Introduction. Cognitive decline is a frequent consequence of stroke. This study aims to assess the contribution of admission point-of-care (POC) biomarkers to three-month cognitive decline and quality of life (QoL) in spontaneous intracerebral hemorrhage (sICH) patients.
Materials and method. This prospective observational study included adult patients diagnosed with sICH within the first eight hours from symptom onset, over a period of 18 months. Medical history and clinical and paraclinical data were collected during the emergency department presentation (imagistics and POC biomarkers – complete blood count, glucose, renal and hepatic function). The follow-up included clinical assessment on the second and seventh days, a control computed tomography and telephone interviews on the 90th day.

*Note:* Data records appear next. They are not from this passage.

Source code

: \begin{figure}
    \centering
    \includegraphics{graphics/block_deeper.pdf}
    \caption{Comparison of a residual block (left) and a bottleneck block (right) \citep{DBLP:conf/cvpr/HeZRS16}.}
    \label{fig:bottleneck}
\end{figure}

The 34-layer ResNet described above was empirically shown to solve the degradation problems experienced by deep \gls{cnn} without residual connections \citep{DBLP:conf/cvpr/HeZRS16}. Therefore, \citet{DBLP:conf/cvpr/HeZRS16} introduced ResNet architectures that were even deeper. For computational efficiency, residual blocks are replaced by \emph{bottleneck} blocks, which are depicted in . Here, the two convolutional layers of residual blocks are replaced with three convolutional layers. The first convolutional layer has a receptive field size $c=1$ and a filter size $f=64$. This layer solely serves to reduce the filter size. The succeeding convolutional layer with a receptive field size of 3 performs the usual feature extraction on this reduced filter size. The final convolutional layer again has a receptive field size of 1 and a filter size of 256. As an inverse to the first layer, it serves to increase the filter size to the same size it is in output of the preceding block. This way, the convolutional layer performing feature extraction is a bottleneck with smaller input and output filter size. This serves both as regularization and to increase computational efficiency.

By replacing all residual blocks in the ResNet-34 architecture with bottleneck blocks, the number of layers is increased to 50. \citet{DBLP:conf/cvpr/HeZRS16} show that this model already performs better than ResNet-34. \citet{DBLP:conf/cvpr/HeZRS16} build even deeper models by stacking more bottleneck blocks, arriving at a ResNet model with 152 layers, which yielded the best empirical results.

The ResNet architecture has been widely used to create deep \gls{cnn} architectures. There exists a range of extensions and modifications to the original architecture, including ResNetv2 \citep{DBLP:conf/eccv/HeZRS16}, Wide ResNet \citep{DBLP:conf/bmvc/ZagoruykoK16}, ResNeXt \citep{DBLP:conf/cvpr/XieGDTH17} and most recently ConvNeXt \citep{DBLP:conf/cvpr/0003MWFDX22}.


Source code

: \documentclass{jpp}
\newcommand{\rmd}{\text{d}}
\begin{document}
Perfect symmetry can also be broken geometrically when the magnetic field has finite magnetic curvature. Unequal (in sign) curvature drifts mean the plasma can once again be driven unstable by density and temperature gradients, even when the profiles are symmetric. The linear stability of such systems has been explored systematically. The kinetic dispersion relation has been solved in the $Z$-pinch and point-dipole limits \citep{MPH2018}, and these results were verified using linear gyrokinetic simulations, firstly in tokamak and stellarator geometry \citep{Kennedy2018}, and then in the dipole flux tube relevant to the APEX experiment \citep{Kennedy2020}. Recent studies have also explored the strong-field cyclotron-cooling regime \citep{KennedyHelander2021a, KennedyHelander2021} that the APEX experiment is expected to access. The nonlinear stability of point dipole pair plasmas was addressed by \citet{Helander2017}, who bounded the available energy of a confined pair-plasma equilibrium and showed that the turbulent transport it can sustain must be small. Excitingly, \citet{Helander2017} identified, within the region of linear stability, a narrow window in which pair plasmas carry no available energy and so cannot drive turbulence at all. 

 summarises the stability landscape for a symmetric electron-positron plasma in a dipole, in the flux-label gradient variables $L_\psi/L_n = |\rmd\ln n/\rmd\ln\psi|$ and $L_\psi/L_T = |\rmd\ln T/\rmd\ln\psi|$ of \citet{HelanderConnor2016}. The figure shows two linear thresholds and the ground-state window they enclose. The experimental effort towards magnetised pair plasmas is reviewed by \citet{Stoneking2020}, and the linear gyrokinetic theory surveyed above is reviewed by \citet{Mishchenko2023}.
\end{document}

Results. All 35 enrolled patients reported alterations of quality of life. The quality of life was influenced by lymphocytes, platelets and D-dimer, with lymphocytes and D-dimer associated with mobility, self-care and ability to perform usual tasks. QoL related to pain/discomfort was influenced by D-dimer only. The median TICS-m was 23, with 13 (72.22%) evaluated participants reaching moderate cognitive impairment scores. Cognitive performance in general was influenced by mean platelets volume. Category fluency was not influenced by any parameter.
Discussion. sICH leads to significant morbidity, with nearly 74% of all participants either dead or cognitively impaired on follow-up. Bearing in mind the simplicity of routinely obtaining POC inflammatory markers, future adequately sized studies should further explore their utility on predicting QoL and cognitive decline.
Conclusions. Emergency department POC biomarkers could contribute to a timely estimation of cognitive impairment and QoL in sICH patients.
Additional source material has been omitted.